Ainda que a estabilidade da rotina possa oferecer conforto, ela pode facilmente tornar-se monótona. O ser humano necessita de variação, pois a monotonia tende a reduzir o interesse, mesmo as experiências mais agradáveis, como uma música favorita ou uma refeição deliciosa, quando repetidas incessantemente, perdem o encanto. Não é raro que casais relatem um aumento no desejo sexual durante os períodos de férias. Ao investigar o que mudou, percebe-se que a alteração da rotina trouxe descanso, descontração, um novo ambiente e tempo disponível para explorar a sensualidade e novas possibilidades eróticas, sem a pressão das obrigações diárias.
Muitas vezes, a preocupação e a culpa por dedicar menos tempo e atenção aos filhos são tão intensas que o casal não se permite, mesmo que esporadicamente, um fim de semana sem a presença das crianças – um momento dedicado exclusivamente ao relacionamento conjugal. No entanto, é crucial reconhecer que, se o casal não estiver em harmonia, os próprios filhos serão os mais afetados pelas consequências.

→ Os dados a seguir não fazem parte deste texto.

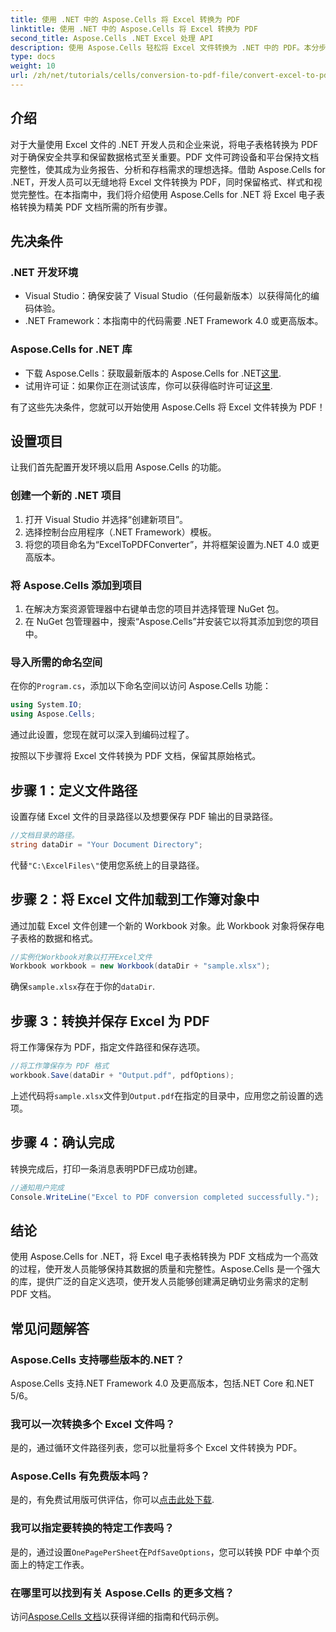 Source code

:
 ```yaml
---
title: 使用 .NET 中的 Aspose.Cells 将 Excel 转换为 PDF
linktitle: 使用 .NET 中的 Aspose.Cells 将 Excel 转换为 PDF
second_title: Aspose.Cells .NET Excel 处理 API
description: 使用 Aspose.Cells 轻松将 Excel 文件转换为 .NET 中的 PDF。本分步指南为 .NET 开发人员提供代码片段、设置提示和故障排除常见问题解答。
type: docs
weight: 10
url: /zh/net/tutorials/cells/conversion-to-pdf-file/convert-excel-to-pdf/
---
```

## 介绍

对于大量使用 Excel 文件的 .NET 开发人员和企业来说，将电子表格转换为 PDF 对于确保安全共享和保留数据格式至关重要。PDF 文件可跨设备和平台保持文档完整性，使其成为业务报告、分析和存档需求的理想选择。借助 Aspose.Cells for .NET，开发人员可以无缝地将 Excel 文件转换为 PDF，同时保留格式、样式和视觉完整性。在本指南中，我们将介绍使用 Aspose.Cells for .NET 将 Excel 电子表格转换为精美 PDF 文档所需的所有步骤。

## 先决条件

### .NET 开发环境
- Visual Studio：确保安装了 Visual Studio（任何最新版本）以获得简化的编码体验。
- .NET Framework：本指南中的代码需要 .NET Framework 4.0 或更高版本。

### Aspose.Cells for .NET 库
- 下载 Aspose.Cells：获取最新版本的 Aspose.Cells for .NET[这里](https://releases.aspose.com/cells/net/).
- 试用许可证：如果你正在测试该库，你可以获得临时许可证[这里](https://purchase.conholdate.com/temporary-license/).

有了这些先决条件，您就可以开始使用 Aspose.Cells 将 Excel 文件转换为 PDF！

## 设置项目

让我们首先配置开发环境以启用 Aspose.Cells 的功能。

### 创建一个新的 .NET 项目
1. 打开 Visual Studio 并选择“创建新项目”。
2. 选择控制台应用程序（.NET Framework）模板。
3. 将您的项目命名为“ExcelToPDFConverter”，并将框架设置为.NET 4.0 或更高版本。

### 将 Aspose.Cells 添加到项目
1. 在解决方案资源管理器中右键单击您的项目并选择管理 NuGet 包。
2. 在 NuGet 包管理器中，搜索“Aspose.Cells”并安装它以将其添加到您的项目中。

### 导入所需的命名空间
在你的`Program.cs`，添加以下命名空间以访问 Aspose.Cells 功能：
```csharp
using System.IO;
using Aspose.Cells;
```

通过此设置，您现在就可以深入到编码过程了。

按照以下步骤将 Excel 文件转换为 PDF 文档，保留其原始格式。

## 步骤 1：定义文件路径
设置存储 Excel 文件的目录路径以及想要保存 PDF 输出的目录路径。

```csharp
//文档目录的路径。
string dataDir = "Your Document Directory";
```

代替`"C:\ExcelFiles\"`使用您系统上的目录路径。

## 步骤 2：将 Excel 文件加载到工作簿对象中
通过加载 Excel 文件创建一个新的 Workbook 对象。此 Workbook 对象将保存电子表格的数据和格式。

```csharp
//实例化Workbook对象以打开Excel文件
Workbook workbook = new Workbook(dataDir + "sample.xlsx");
```

确保`sample.xlsx`存在于你的`dataDir`.

## 步骤 3：转换并保存 Excel 为 PDF
将工作簿保存为 PDF，指定文件路径和保存选项。

```csharp
//将工作簿保存为 PDF 格式
workbook.Save(dataDir + "Output.pdf", pdfOptions);
```

上述代码将`sample.xlsx`文件到`Output.pdf`在指定的目录中，应用您之前设置的选项。

## 步骤 4：确认完成
转换完成后，打印一条消息表明PDF已成功创建。

```csharp
//通知用户完成
Console.WriteLine("Excel to PDF conversion completed successfully.");
```

## 结论

使用 Aspose.Cells for .NET，将 Excel 电子表格转换为 PDF 文档成为一个高效的过程，使开发人员能够保持其数据的质量和完整性。Aspose.Cells 是一个强大的库，提供广泛的自定义选项，使开发人员能够创建满足确切业务需求的定制 PDF 文档。

## 常见问题解答

### Aspose.Cells 支持哪些版本的.NET？
Aspose.Cells 支持.NET Framework 4.0 及更高版本，包括.NET Core 和.NET 5/6。

### 我可以一次转换多个 Excel 文件吗？
是的，通过循环文件路径列表，您可以批量将多个 Excel 文件转换为 PDF。

### Aspose.Cells 有免费版本吗？
是的，有免费试用版可供评估，你可以[点击此处下载](https://releases.aspose.com/cells/net/).

### 我可以指定要转换的特定工作表吗？
是的，通过设置`OnePagePerSheet`在`PdfSaveOptions`，您可以转换 PDF 中单个页面上的特定工作表。

### 在哪里可以找到有关 Aspose.Cells 的更多文档？
访问[Aspose.Cells 文档](https://reference.aspose.com/cells/net/)以获得详细的指南和代码示例。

Portanto, uma gestão equilibrada do tempo é essencial para conciliar as diversas obrigações com as oportunidades para desfrutar do prazer em família e na relação a dois. O cuidado com o relacionamento conjugal, a promoção de encontros afetivos, momentos de lazer, brincadeiras, sensualidade, erotismo e a vida sexual são elementos fundamentais para manter a chama do relacionamento acesa e combater a habituação sexual.